(Data to use begins)

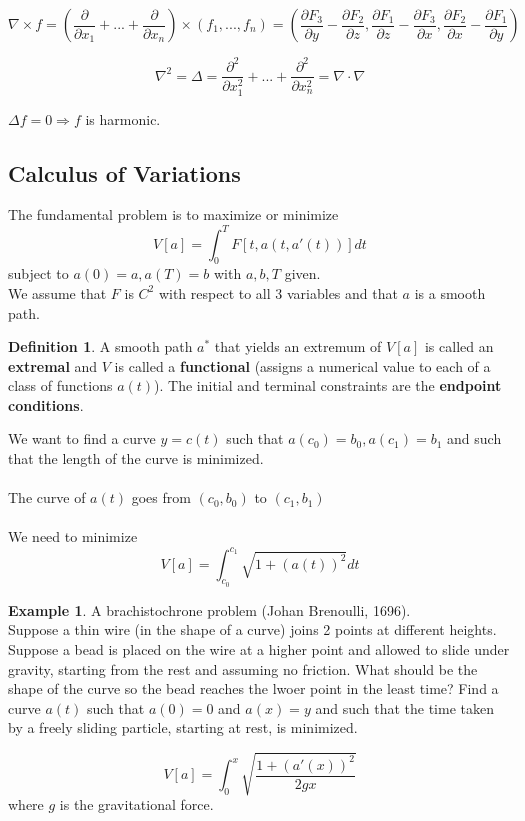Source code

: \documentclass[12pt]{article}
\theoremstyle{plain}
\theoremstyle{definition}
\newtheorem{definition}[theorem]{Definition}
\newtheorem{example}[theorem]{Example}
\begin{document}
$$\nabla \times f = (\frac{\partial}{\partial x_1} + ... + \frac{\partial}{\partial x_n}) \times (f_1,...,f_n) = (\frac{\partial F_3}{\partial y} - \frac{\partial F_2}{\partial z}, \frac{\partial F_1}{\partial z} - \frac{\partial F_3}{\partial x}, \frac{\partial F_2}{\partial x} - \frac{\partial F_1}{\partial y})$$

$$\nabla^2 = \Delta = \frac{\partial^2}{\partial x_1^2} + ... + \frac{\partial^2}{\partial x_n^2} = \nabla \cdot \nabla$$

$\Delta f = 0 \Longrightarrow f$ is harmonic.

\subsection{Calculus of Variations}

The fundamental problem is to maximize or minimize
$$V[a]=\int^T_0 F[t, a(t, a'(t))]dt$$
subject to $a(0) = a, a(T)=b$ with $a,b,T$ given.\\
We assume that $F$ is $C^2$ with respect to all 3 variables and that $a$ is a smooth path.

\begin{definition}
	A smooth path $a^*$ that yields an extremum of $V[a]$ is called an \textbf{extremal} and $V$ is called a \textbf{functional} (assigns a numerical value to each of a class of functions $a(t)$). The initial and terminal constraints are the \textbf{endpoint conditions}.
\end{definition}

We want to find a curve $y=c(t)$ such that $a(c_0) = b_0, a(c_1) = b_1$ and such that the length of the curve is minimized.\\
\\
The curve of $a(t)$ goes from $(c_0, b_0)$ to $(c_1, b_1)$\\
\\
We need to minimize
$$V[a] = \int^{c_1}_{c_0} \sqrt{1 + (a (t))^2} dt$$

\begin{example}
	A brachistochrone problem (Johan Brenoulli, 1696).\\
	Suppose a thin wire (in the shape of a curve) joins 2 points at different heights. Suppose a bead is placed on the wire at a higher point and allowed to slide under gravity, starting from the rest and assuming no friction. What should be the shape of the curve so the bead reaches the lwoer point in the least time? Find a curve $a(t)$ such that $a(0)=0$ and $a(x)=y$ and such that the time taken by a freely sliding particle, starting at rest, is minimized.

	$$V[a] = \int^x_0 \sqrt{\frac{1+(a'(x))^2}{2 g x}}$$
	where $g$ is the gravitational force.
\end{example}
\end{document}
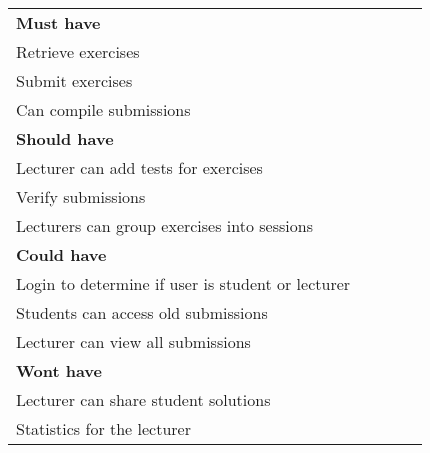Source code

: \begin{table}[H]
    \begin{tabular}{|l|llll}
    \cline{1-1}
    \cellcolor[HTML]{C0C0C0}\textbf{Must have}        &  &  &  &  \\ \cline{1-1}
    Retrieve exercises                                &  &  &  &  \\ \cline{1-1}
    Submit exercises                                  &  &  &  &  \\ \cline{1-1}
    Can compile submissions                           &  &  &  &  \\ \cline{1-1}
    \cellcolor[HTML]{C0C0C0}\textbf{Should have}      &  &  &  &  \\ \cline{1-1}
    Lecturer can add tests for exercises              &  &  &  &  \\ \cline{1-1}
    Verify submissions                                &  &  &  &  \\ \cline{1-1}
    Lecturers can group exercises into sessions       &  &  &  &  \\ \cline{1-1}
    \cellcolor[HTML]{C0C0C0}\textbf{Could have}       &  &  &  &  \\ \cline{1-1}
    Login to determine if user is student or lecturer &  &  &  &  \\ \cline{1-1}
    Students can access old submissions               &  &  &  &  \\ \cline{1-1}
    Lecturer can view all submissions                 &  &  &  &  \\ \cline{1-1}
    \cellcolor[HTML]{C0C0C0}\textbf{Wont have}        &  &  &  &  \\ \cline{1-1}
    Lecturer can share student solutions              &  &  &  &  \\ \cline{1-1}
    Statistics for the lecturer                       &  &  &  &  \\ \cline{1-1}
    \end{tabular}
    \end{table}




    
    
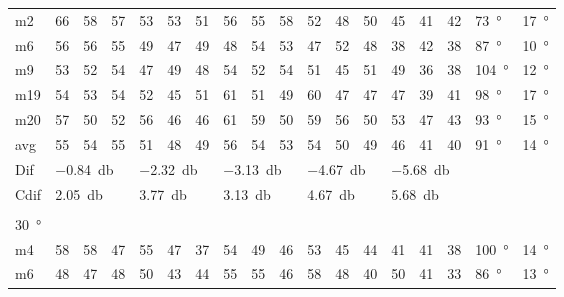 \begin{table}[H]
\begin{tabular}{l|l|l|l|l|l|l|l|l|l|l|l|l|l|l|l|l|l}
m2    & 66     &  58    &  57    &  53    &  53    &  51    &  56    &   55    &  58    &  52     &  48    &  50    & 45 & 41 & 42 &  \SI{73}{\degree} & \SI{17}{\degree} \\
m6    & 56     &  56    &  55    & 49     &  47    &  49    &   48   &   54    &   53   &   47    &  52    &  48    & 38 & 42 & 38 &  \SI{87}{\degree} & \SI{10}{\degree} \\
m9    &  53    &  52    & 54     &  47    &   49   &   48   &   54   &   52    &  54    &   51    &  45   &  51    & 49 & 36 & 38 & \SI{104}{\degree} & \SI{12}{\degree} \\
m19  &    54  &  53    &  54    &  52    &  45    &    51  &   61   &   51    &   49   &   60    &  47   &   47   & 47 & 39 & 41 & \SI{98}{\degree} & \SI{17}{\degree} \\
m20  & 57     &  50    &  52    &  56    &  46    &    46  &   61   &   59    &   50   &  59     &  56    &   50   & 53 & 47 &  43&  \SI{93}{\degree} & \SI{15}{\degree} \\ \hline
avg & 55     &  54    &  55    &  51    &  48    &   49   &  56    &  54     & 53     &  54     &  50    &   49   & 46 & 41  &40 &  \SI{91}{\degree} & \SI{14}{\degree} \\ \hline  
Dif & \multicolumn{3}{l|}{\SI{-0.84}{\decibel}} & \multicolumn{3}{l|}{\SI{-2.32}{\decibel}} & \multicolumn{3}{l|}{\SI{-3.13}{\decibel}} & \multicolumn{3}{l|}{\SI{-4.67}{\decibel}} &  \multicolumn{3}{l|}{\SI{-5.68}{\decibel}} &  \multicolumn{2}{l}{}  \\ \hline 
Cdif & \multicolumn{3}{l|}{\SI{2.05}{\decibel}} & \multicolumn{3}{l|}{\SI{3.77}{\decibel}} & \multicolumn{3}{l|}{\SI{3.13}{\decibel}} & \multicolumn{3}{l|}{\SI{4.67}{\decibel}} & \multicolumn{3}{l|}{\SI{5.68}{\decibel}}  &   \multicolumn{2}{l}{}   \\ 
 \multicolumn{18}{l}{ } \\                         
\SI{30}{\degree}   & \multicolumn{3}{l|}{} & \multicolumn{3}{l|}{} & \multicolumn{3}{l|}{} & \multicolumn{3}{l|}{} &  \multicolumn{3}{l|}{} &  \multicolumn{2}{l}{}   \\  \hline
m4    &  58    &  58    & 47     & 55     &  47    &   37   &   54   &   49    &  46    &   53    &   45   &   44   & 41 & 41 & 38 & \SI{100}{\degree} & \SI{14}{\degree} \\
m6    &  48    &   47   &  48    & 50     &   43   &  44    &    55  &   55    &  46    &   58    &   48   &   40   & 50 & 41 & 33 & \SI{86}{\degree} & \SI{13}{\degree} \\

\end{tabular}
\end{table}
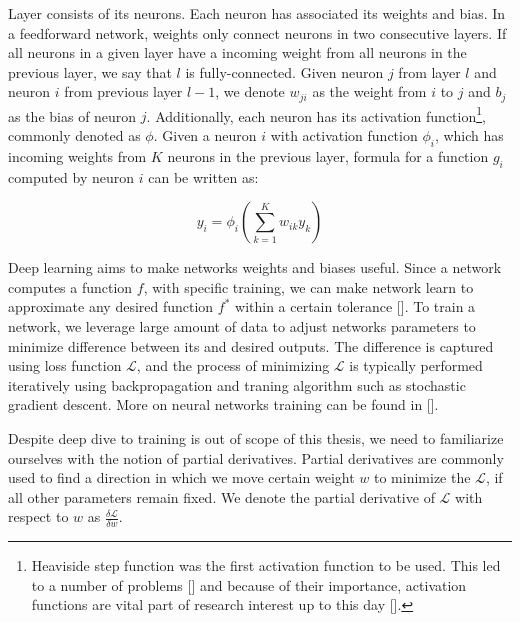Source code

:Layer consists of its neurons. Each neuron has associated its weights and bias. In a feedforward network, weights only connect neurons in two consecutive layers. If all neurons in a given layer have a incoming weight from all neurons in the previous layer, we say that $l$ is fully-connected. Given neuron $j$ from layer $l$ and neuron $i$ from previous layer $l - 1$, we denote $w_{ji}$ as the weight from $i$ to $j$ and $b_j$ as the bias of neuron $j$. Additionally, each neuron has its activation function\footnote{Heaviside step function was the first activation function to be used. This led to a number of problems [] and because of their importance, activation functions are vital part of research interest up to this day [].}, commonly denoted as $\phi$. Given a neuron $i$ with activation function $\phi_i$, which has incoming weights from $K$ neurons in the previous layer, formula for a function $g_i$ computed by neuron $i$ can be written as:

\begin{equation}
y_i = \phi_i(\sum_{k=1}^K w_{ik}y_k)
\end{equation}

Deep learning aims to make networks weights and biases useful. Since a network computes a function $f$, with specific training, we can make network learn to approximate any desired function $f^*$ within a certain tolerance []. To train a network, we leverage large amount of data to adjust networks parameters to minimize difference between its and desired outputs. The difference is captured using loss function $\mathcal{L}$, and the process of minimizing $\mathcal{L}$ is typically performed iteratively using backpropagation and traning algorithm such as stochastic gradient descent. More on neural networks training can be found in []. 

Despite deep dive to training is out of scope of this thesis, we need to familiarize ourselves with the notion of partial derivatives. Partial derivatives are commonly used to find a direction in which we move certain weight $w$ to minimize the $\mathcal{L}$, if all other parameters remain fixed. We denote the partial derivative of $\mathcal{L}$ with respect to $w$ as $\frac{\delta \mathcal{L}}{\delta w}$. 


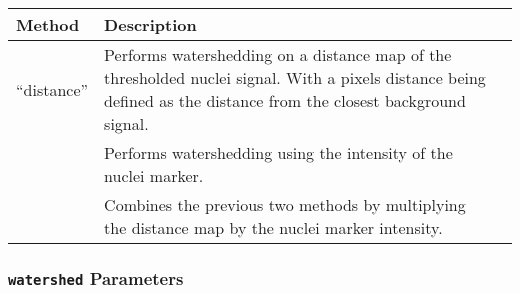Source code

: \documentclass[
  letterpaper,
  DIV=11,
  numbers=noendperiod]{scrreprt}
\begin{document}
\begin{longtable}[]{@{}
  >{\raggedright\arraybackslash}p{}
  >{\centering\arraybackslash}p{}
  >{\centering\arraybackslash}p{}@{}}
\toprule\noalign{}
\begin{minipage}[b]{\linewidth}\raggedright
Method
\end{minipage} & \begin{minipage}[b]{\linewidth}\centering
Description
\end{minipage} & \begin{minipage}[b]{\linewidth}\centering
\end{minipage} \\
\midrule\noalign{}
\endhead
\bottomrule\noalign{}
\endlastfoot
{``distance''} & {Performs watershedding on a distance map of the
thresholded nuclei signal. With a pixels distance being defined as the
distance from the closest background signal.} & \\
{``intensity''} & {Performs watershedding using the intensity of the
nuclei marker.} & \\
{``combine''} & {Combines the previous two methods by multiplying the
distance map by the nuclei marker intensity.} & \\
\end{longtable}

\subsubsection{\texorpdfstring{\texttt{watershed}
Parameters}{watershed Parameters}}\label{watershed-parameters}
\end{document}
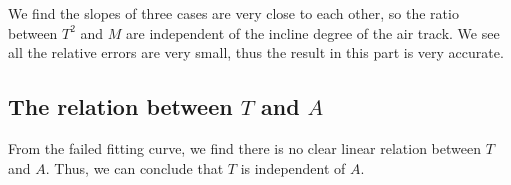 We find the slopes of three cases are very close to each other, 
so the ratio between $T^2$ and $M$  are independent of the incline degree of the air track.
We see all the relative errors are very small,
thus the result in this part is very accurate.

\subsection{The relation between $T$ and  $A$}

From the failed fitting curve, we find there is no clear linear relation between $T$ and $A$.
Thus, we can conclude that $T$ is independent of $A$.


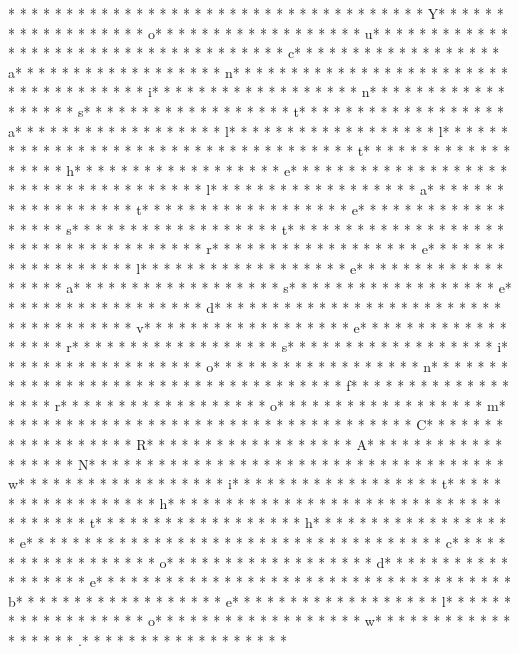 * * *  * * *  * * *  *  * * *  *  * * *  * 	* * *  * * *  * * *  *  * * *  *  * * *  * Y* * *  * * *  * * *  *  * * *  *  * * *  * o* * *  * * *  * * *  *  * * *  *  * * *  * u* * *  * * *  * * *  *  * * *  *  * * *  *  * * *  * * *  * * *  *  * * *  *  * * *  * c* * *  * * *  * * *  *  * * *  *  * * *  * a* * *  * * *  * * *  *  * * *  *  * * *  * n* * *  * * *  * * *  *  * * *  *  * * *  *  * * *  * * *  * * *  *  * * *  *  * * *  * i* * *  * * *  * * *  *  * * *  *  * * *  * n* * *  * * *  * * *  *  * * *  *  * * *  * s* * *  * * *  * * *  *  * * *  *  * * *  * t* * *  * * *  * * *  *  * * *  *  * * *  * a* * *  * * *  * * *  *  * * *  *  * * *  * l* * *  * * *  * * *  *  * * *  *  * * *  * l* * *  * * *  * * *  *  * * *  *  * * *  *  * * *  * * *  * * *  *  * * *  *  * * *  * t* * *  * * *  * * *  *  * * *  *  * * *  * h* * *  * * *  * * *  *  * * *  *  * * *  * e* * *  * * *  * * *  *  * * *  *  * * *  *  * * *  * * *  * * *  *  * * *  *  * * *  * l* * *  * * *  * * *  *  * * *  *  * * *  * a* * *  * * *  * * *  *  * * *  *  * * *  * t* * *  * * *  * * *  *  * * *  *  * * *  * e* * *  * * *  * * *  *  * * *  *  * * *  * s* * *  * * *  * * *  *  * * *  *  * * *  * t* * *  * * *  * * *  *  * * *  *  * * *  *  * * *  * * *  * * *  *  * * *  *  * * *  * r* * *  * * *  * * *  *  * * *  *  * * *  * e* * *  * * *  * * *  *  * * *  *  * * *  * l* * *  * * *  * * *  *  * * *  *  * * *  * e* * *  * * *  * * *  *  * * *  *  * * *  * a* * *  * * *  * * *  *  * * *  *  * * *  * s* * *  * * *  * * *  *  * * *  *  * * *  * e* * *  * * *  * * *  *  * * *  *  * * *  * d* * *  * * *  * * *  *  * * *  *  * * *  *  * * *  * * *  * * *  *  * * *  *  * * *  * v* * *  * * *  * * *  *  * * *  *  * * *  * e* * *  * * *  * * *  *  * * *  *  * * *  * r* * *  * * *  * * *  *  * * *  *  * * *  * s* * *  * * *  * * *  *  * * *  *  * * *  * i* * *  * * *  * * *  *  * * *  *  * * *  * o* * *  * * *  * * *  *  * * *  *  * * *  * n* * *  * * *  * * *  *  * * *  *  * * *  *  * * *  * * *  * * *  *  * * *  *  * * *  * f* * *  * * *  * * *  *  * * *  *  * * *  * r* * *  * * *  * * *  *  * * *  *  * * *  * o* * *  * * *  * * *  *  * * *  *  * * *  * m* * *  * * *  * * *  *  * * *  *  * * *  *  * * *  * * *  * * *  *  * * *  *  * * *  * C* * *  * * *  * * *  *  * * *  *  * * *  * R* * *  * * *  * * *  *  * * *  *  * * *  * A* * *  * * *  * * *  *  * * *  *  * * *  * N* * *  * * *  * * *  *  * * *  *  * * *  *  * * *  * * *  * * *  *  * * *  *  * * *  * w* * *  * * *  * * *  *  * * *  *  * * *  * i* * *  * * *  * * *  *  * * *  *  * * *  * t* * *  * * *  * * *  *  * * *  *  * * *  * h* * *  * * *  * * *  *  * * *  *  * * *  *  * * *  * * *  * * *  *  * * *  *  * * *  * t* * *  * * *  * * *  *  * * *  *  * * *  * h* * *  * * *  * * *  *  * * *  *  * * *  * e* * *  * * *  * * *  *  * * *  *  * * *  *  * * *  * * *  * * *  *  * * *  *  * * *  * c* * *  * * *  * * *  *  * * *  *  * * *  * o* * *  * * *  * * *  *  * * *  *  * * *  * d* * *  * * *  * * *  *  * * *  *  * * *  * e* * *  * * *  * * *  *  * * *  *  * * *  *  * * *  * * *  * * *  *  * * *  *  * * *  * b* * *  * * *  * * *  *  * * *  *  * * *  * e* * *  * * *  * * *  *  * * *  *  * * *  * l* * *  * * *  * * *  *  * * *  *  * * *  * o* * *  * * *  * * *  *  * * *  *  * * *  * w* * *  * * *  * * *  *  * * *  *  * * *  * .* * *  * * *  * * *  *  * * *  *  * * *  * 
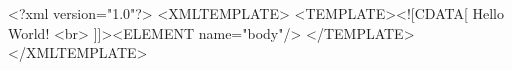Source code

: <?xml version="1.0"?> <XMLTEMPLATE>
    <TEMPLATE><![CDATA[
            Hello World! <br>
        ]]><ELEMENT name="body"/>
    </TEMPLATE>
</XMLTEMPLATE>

(Data to use ends)

▸ **Directions for this task**
All that should be printed is the run of lines above from the one with "Statistics for the" through the one with "41 & 41 & 38", both included, exactly as given, with pictures left out.

▸ **Exercise result**
    Statistics for the lecturer                       &  &  &  &  \\ \cline{1-1}
    \end{tabular}
    \end{table}




    
    
 \begin{table}[H]
\begin{tabular}{l|l|l|l|l|l|l|l|l|l|l|l|l|l|l|l|l|l}
m2    & 66     &  58    &  57    &  53    &  53    &  51    &  56    &   55    &  58    &  52     &  48    &  50    & 45 & 41 & 42 &  \SI{73}{\degree} & \SI{17}{\degree} \\
m6    & 56     &  56    &  55    & 49     &  47    &  49    &   48   &   54    &   53   &   47    &  52    &  48    & 38 & 42 & 38 &  \SI{87}{\degree} & \SI{10}{\degree} \\
m9    &  53    &  52    & 54     &  47    &   49   &   48   &   54   &   52    &  54    &   51    &  45   &  51    & 49 & 36 & 38 & \SI{104}{\degree} & \SI{12}{\degree} \\
m19  &    54  &  53    &  54    &  52    &  45    &    51  &   61   &   51    &   49   &   60    &  47   &   47   & 47 & 39 & 41 & \SI{98}{\degree} & \SI{17}{\degree} \\
m20  & 57     &  50    &  52    &  56    &  46    &    46  &   61   &   59    &   50   &  59     &  56    &   50   & 53 & 47 &  43&  \SI{93}{\degree} & \SI{15}{\degree} \\ \hline
avg & 55     &  54    &  55    &  51    &  48    &   49   &  56    &  54     & 53     &  54     &  50    &   49   & 46 & 41  &40 &  \SI{91}{\degree} & \SI{14}{\degree} \\ \hline  
Dif & \multicolumn{3}{l|}{\SI{-0.84}{\decibel}} & \multicolumn{3}{l|}{\SI{-2.32}{\decibel}} & \multicolumn{3}{l|}{\SI{-3.13}{\decibel}} & \multicolumn{3}{l|}{\SI{-4.67}{\decibel}} &  \multicolumn{3}{l|}{\SI{-5.68}{\decibel}} &  \multicolumn{2}{l}{}  \\ \hline 
Cdif & \multicolumn{3}{l|}{\SI{2.05}{\decibel}} & \multicolumn{3}{l|}{\SI{3.77}{\decibel}} & \multicolumn{3}{l|}{\SI{3.13}{\decibel}} & \multicolumn{3}{l|}{\SI{4.67}{\decibel}} & \multicolumn{3}{l|}{\SI{5.68}{\decibel}}  &   \multicolumn{2}{l}{}   \\ 
 \multicolumn{18}{l}{ } \\                         
\SI{30}{\degree}   & \multicolumn{3}{l|}{} & \multicolumn{3}{l|}{} & \multicolumn{3}{l|}{} & \multicolumn{3}{l|}{} &  \multicolumn{3}{l|}{} &  \multicolumn{2}{l}{}   \\  \hline
m4    &  58    &  58    & 47     & 55     &  47    &   37   &   54   &   49    &  46    &   53    &   45   &   44   & 41 & 41 & 38 & \SI{100}{\degree} & \SI{14}{\degree} \\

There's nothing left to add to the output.